La Fiscalía General de la República (FGR), a través de su vocero Ulises Lara López, informó que Estados Unidos no presentó evidencias suficientes para solicitar la detención con fines de extradición de funcionarios mexicanos en activo y retirados, entre ellos el gobernador de Sinaloa, Rubén Rocha Moya.
La FGR señaló que fue notificada por la Secretaría de Relaciones Exteriores sobre la solicitud de autoridades estadounidenses contra 10 personas, entre funcionarios y exfuncionarios.
Ante ello, indicó que revisará la documentación recibida conforme a la Constitución, el Código Nacional de Procedimientos Penales y otras leyes aplicables, para determinar si existen elementos probatorios que justifiquen el proceso.
Además, la Fiscalía anunció que abrirá una investigación paralela para recabar información que permita establecer si las acusaciones de Estados Unidos tienen sustento legal para eventualmente solicitar órdenes de aprehensión.
Por su parte, el Fiscal de los Estados Unidos para el Distrito Sur de Nueva York, Jay Clayton, y el administrador de la DEA, Terrance C. Cole, anunciaron la apertura de una acusación formal contra Rubén Rocha Moya, gobernador de Sinaloa, y otros nueve funcionarios o exfuncionarios mexicanos.

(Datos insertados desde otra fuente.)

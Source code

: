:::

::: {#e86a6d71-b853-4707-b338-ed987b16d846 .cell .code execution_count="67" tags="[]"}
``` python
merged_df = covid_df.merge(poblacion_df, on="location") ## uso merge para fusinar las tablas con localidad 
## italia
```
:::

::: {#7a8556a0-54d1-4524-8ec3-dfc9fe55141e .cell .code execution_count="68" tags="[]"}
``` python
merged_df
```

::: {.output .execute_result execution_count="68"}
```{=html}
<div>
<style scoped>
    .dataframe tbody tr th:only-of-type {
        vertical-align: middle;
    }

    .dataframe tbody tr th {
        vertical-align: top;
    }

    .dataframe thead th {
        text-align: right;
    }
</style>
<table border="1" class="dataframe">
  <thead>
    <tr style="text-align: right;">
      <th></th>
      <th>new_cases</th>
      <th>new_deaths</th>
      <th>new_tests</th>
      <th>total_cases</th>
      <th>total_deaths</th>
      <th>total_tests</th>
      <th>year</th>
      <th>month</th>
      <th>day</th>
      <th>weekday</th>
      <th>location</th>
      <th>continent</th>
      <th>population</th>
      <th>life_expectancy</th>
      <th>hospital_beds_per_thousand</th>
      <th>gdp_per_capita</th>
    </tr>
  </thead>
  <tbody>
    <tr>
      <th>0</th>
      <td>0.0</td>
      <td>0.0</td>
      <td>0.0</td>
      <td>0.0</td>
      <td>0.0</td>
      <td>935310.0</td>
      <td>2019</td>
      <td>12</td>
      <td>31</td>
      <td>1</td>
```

El Departamento de Justicia los señaló por participar en una conspiración de narcotráfico y delitos relacionados con armas en colaboración con el Cártel de Sinaloa.
De acuerdo con la acusación, los señalados habrían participado en el tráfico de drogas como fentanilo, heroína, cocaína y metanfetamina hacia Estados Unidos, presuntamente a cambio de sobornos y en coordinación con una facción criminal vinculada a “Los Chapitos”.